I can find no other works by Ross Anton Coe, but according to the copyright page the story is copyrighted to Ron Renauld, which makes me wonder of Coe is just a pen name.  Ron Renauld wrote several media tie-in novels like the A-Team and Airwolf (I didn't even know there were novels of these properties!), and ghost-written multiple Executioner books as well.

A web-search has these books come up at various online stores, but they can be found on the old standbys:  Amazon and eBay, prices may vary.

There Are Spoilers ahead!

There is a Conan-style little preamble, explaining the continent is shaped vaguely like a condor's head and was thus named after the Condor-God Dorban.  Some people tried to break off into their own countries but were brought back into the fold of the Sorcerer-King, who resides in the capital city of Cothe.  Then, Time passes...

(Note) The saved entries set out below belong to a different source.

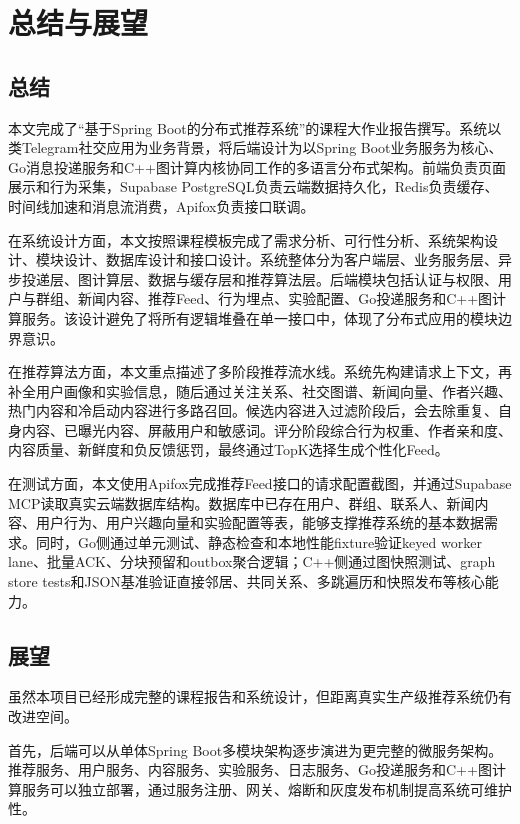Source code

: 
\chapter{总结与展望}

\section{总结}

本文完成了“基于Spring Boot的分布式推荐系统”的课程大作业报告撰写。系统以类Telegram社交应用为业务背景，将后端设计为以Spring Boot业务服务为核心、Go消息投递服务和C++图计算内核协同工作的多语言分布式架构。前端负责页面展示和行为采集，Supabase PostgreSQL负责云端数据持久化，Redis负责缓存、时间线加速和消息流消费，Apifox负责接口联调。

在系统设计方面，本文按照课程模板完成了需求分析、可行性分析、系统架构设计、模块设计、数据库设计和接口设计。系统整体分为客户端层、业务服务层、异步投递层、图计算层、数据与缓存层和推荐算法层。后端模块包括认证与权限、用户与群组、新闻内容、推荐Feed、行为埋点、实验配置、Go投递服务和C++图计算服务。该设计避免了将所有逻辑堆叠在单一接口中，体现了分布式应用的模块边界意识。

在推荐算法方面，本文重点描述了多阶段推荐流水线。系统先构建请求上下文，再补全用户画像和实验信息，随后通过关注关系、社交图谱、新闻向量、作者兴趣、热门内容和冷启动内容进行多路召回。候选内容进入过滤阶段后，会去除重复、自身内容、已曝光内容、屏蔽用户和敏感词。评分阶段综合行为权重、作者亲和度、内容质量、新鲜度和负反馈惩罚，最终通过TopK选择生成个性化Feed。

在测试方面，本文使用Apifox完成推荐Feed接口的请求配置截图，并通过Supabase MCP读取真实云端数据库结构。数据库中已存在用户、群组、联系人、新闻内容、用户行为、用户兴趣向量和实验配置等表，能够支撑推荐系统的基本数据需求。同时，Go侧通过单元测试、静态检查和本地性能fixture验证keyed worker lane、批量ACK、分块预留和outbox聚合逻辑；C++侧通过图快照测试、graph store tests和JSON基准验证直接邻居、共同关系、多跳遍历和快照发布等核心能力。

\section{展望}

虽然本项目已经形成完整的课程报告和系统设计，但距离真实生产级推荐系统仍有改进空间。

首先，后端可以从单体Spring Boot多模块架构逐步演进为更完整的微服务架构。推荐服务、用户服务、内容服务、实验服务、日志服务、Go投递服务和C++图计算服务可以独立部署，通过服务注册、网关、熔断和灰度发布机制提高系统可维护性。

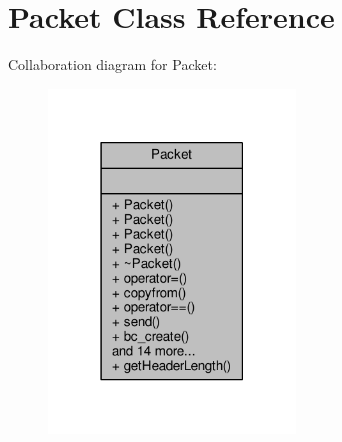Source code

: \hypertarget{classPacket}{}\section{Packet Class Reference}
\label{classPacket}


Collaboration diagram for Packet\+:
\nopagebreak
\begin{figure}[H]
\begin{center}
\leavevmode
\includegraphics[width=186pt]{dc/ddd/classPacket__coll__graph}
\end{center}
\end{figure}
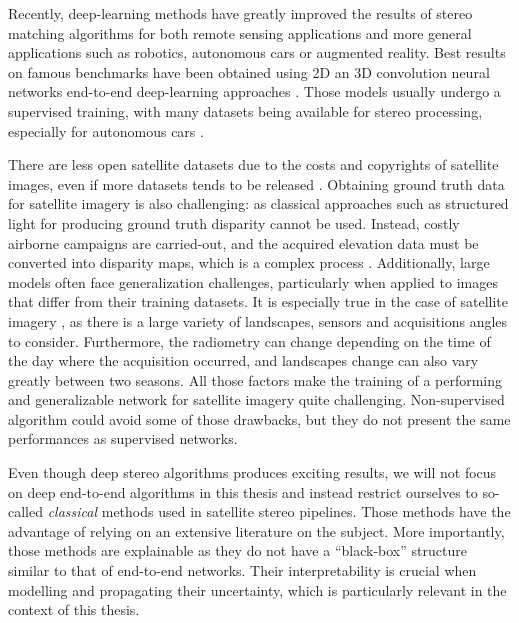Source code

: Recently, deep-learning methods have greatly improved the results of stereo matching algorithms for both remote sensing applications \cite{chebbi_deepsim-nets_2023} and more general applications \cite{tosi_survey_2024} such as robotics, autonomous cars or augmented reality. Best results on famous benchmarks have been obtained using 2D an 3D convolution neural networks end-to-end deep-learning approaches \cite{guo_openstereo_2024, liu_playing_2024}. Those models usually undergo a supervised training, with many datasets being available for stereo processing, especially for autonomous cars \cite{geiger_are_2012, geiger_vision_2013}.

There are less open satellite datasets due to the costs and copyrights of satellite images, even if more datasets tends to be released \cite{bosch_semantic_2018, le_saux_data_2019, huang_urban_2022}. Obtaining ground truth data for satellite imagery is also challenging: as classical approaches such as structured light for producing ground truth disparity cannot be used. Instead, costly airborne campaigns are carried-out, and the acquired elevation data must be converted into disparity maps, which is a complex process \cite{cournet_ground_2020}. Additionally, large models often face generalization challenges, particularly when applied to images that differ from their training datasets. It is especially true in the case of satellite imagery \cite{mari_disparity_2022, jiang_rethinking_2024}, as there is a large variety of landscapes, sensors and acquisitions angles to consider. Furthermore, the radiometry can change depending on the time of the day where the acquisition occurred, and landscapes change can also vary greatly between two seasons. All those factors make the training of a performing and generalizable network for satellite imagery quite challenging. Non-supervised algorithm could avoid some of those drawbacks, but they do not present the same performances as supervised networks.

Even though deep stereo algorithms produces exciting results, we will not focus on deep end-to-end algorithms in this thesis and instead restrict ourselves to so-called \textit{classical} methods used in satellite stereo pipelines. Those methods have the advantage of relying on an extensive literature on the subject. More importantly, those methods are explainable as they do not have a ``black-box'' structure similar to that of end-to-end networks. Their interpretability is crucial when modelling and propagating their uncertainty, which is particularly relevant in the context of this thesis.

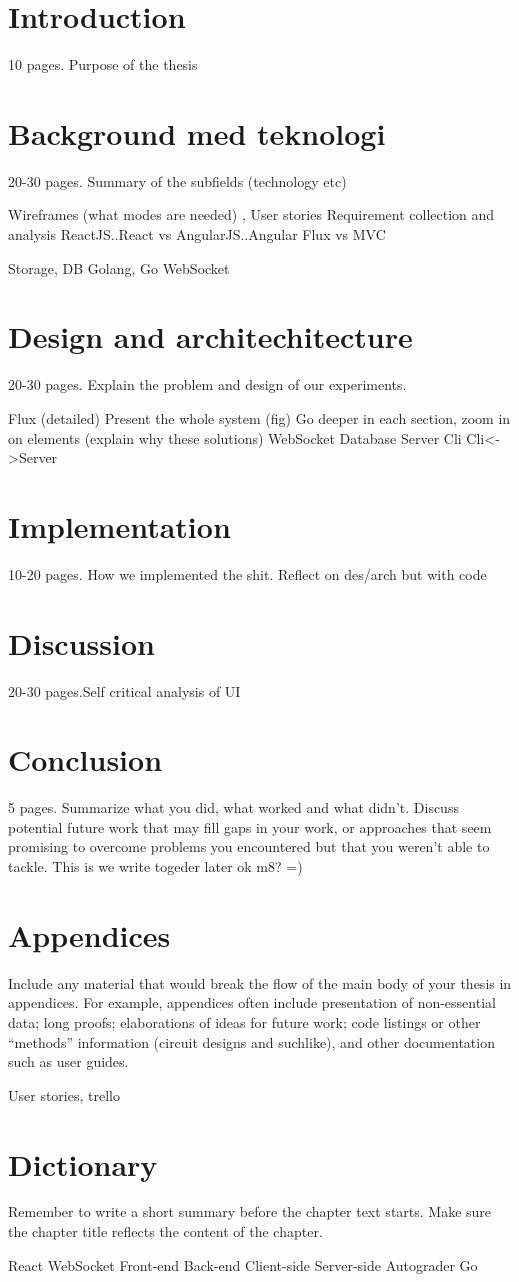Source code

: \documentclass[12pt, a4paper]{report}
\begin{document}
\section{Introduction}
10 pages. Purpose of the thesis

\section{Background med teknologi}
20-30 pages. Summary of the subfields (technology etc)

Wireframes (what modes are needed) , User stories
Requirement collection and analysis
ReactJS..React vs AngularJS..Angular
Flux vs MVC

Storage, DB
Golang, Go
WebSocket

\section{Design and architechitecture}
20-30 pages. Explain the problem and design of our experiments.

Flux (detailed)
Present the whole system (fig)
 Go deeper in each section, zoom in on elements (explain why these solutions)
WebSocket
Database
Server
Cli
Cli<->Server

\section{Implementation}
10-20 pages. How we implemented the shit.
Reflect on des/arch but with code

\section{Discussion}
20-30 pages.Self critical analysis of UI

\section{Conclusion}
5 pages. Summarize what you did, what worked and what didn’t.
Discuss potential future work that may fill gaps in your work, or approaches that
seem promising to overcome problems you encountered but that you weren’t able
to tackle.
This is we write togeder later ok m8? =)

\section{Appendices}
Include any material that would break the flow of the main body
of your thesis in appendices. For example, appendices often include presentation
of non-essential data; long proofs; elaborations of ideas for future work; code
listings or other “methods” information (circuit designs and suchlike), and other
documentation such as user guides.

User stories, trello

\section{Dictionary}

Remember to write a short summary before the chapter text starts. 
Make sure the chapter title reflects the content of the chapter.

React
WebSocket
Front-end
Back-end
Client-side
Server-side
Autograder
Go
\end{document}
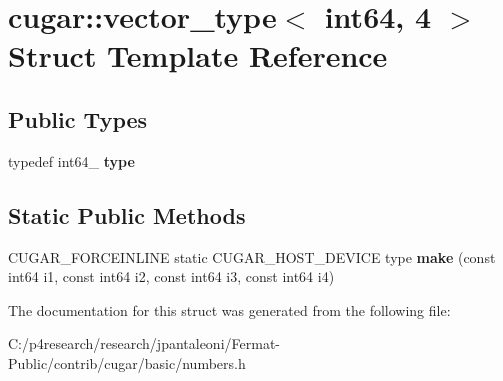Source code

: \hypertarget{structcugar_1_1vector__type_3_01int64_00_014_01_4}{}\section{cugar\+:\+:vector\+\_\+type$<$ int64, 4 $>$ Struct Template Reference}
\label{structcugar_1_1vector__type_3_01int64_00_014_01_4}
\subsection*{Public Types}
\begin{DoxyCompactItemize}
\item 
\mbox{\label{structcugar_1_1vector__type_3_01int64_00_014_01_4_abcbbd579c2f0b6e1dda78b284677f77b}} 
typedef int64\+\_ {\bfseries type}
\end{DoxyCompactItemize}
\subsection*{Static Public Methods}
\begin{DoxyCompactItemize}
\item 
\mbox{\label{structcugar_1_1vector__type_3_01int64_00_014_01_4_a757b9cc955b2509fb38a9c883c5b1c06}} 
C\+U\+G\+A\+R\+\_\+\+F\+O\+R\+C\+E\+I\+N\+L\+I\+NE static C\+U\+G\+A\+R\+\_\+\+H\+O\+S\+T\+\_\+\+D\+E\+V\+I\+CE type {\bfseries make} (const int64 i1, const int64 i2, const int64 i3, const int64 i4)
\end{DoxyCompactItemize}


The documentation for this struct was generated from the following file\+:\begin{DoxyCompactItemize}
\item 
C\+:/p4research/research/jpantaleoni/\+Fermat-\/\+Public/contrib/cugar/basic/numbers.\+h\end{DoxyCompactItemize}
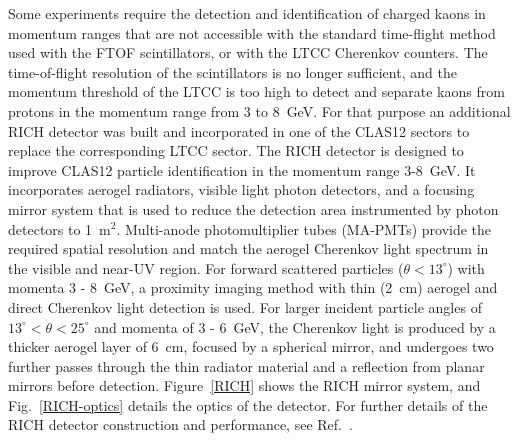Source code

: \documentclass[final,3p,twocolumn]{elsarticle}
\begin{document}
Some experiments require the detection and identification of charged kaons in momentum ranges that are not 
accessible with the standard time-flight method used with the FTOF scintillators, or with the LTCC Cherenkov
counters. The time-of-flight resolution of the scintillators is no longer sufficient, and the momentum threshold of the LTCC
is too high to detect and separate kaons from protons in the momentum range from 3 to 8~GeV. For that purpose
an additional RICH detector was built and incorporated in one of the CLAS12 sectors to replace the corresponding
LTCC sector. The RICH detector is designed to improve CLAS12 particle identification in the momentum range
3-8~GeV. It incorporates aerogel radiators, visible light photon detectors, and a focusing mirror system that is
used to reduce the detection area instrumented by photon detectors to 1~m$^2$.  Multi-anode photomultiplier
tubes (MA-PMTs) provide the required spatial resolution and match the aerogel Cherenkov light spectrum in the
visible and near-UV region. For forward scattered particles ($\theta < 13^\circ$) with momenta 3 - 8~GeV, a
proximity imaging method with thin (2~cm) aerogel and direct Cherenkov light detection is used. For larger incident
particle angles of $13^\circ < \theta < 25^\circ$ and momenta of 3 - 6~GeV, the Cherenkov light is produced by a
thicker aerogel layer of 6~cm, focused by a spherical mirror, and undergoes two further passes through the
thin radiator material and a reflection from planar mirrors before detection. Figure~\ref{RICH} shows the RICH mirror
system, and Fig.~\ref{RICH-optics} details the optics of the detector. For further details of the RICH detector 
construction and performance, see Ref.~\cite{RICH}.
\end{document}
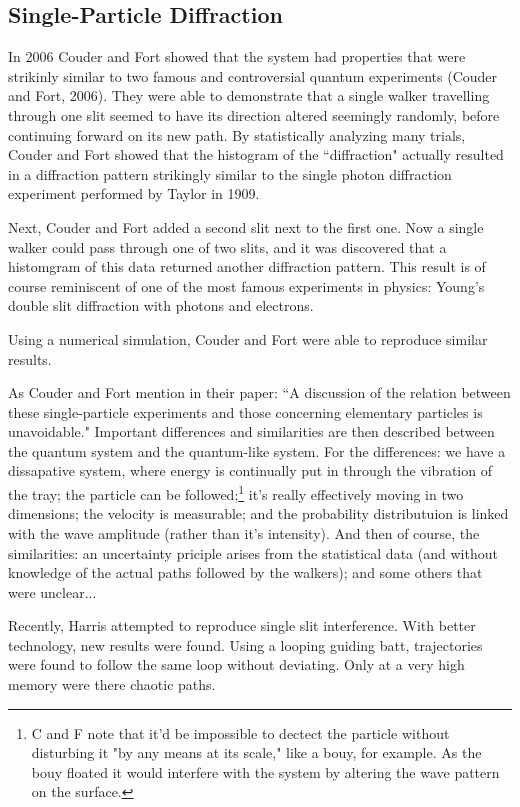              \subsection{Single-Particle Diffraction}
In 2006 Couder and Fort showed that the system had properties that were strikinly similar to two famous and controversial quantum experiments (Couder and Fort, 2006). They were able to demonstrate that a single walker travelling through one slit seemed to have its direction altered seemingly randomly, before continuing forward on its new path. By statistically analyzing many trials, Couder and Fort showed that the histogram of the ``diffraction" actually resulted in a diffraction pattern strikingly similar to the single photon diffraction experiment performed by Taylor in 1909. 

Next, Couder and Fort added a second slit next to the first one. Now a single walker could pass through  one of two slits, and it was discovered that a histomgram of this data returned another diffraction pattern. This result is of course reminiscent of one of the most famous experiments in physics: Young's double slit diffraction with photons and electrons. 
    
Using a numerical simulation, Couder and Fort were able to reproduce similar results. 
    
As Couder and Fort mention in their paper: ``A discussion of the relation between these single-particle experiments and those concerning elementary particles is unavoidable." Important differences and similarities are then described between the quantum system and the quantum-like system. For the differences: we have a dissapative system, where energy is continually put in through the vibration of the tray; the particle can be followed;\footnote{C and F note that it'd be impossible to dectect the particle without disturbing it "by any means at its scale," like a bouy, for example. As the bouy floated it would interfere with the system by altering the wave pattern on the surface.} it's really effectively moving in two dimensions; the velocity is measurable; and the probability distributuion is linked with the wave amplitude (rather than it's intensity). And then of course, the similarities: an uncertainty priciple arises from the statistical data (and without knowledge of the actual paths followed by the walkers); and some others that were unclear...

Recently, Harris attempted to reproduce single slit interference. With better technology, new results were found. Using a looping guiding batt, trajectories were found to follow the same loop without deviating. Only at a very high memory were there chaotic paths.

We meet our hero, Nuroc, at the age of twelve.  He is suppose to be a shepherd, but we never see any sheep.  However, he spied a wolf slinking through the brush and is stalking it to protect the sheep.  He slays the wolf, and just in time because...

This happens to be the night of a double-eclipse.  The two moons are going to get covered by the world's shadow, and this a moment of great significance.  He takes the wolf's carcass to offer to the Condor God as a sacrifice but before he can...

A massive rock shifts revealing a cavern and a stream of horsemen pour out and ride away through the countryside.  Nuroc recognizes them as Sorcerers from Cothe but does not know why they are riding away.  The eclipse happens and catastrophe occurs!  The ground shakes!  Tidal waves wash over the lands!  A tidal wave reaches Nuroc and washes him through the cave that the Sorcerers came out of!

He finds himself deposited in some sub-basement beneath the city of Cothe, specifically beneath a place called the Obelisk.  I don't recall any actual desciption of what it looks like, but I imagined something not unlike the Washington Monument, mostly because it was hollow and you could climb stairs to different tiers inside of it.  Apparently this is where the Sorcerers learn magic, from runes carved on the inner walls.  The higher up you climb, you find stronger magic spells inscribed.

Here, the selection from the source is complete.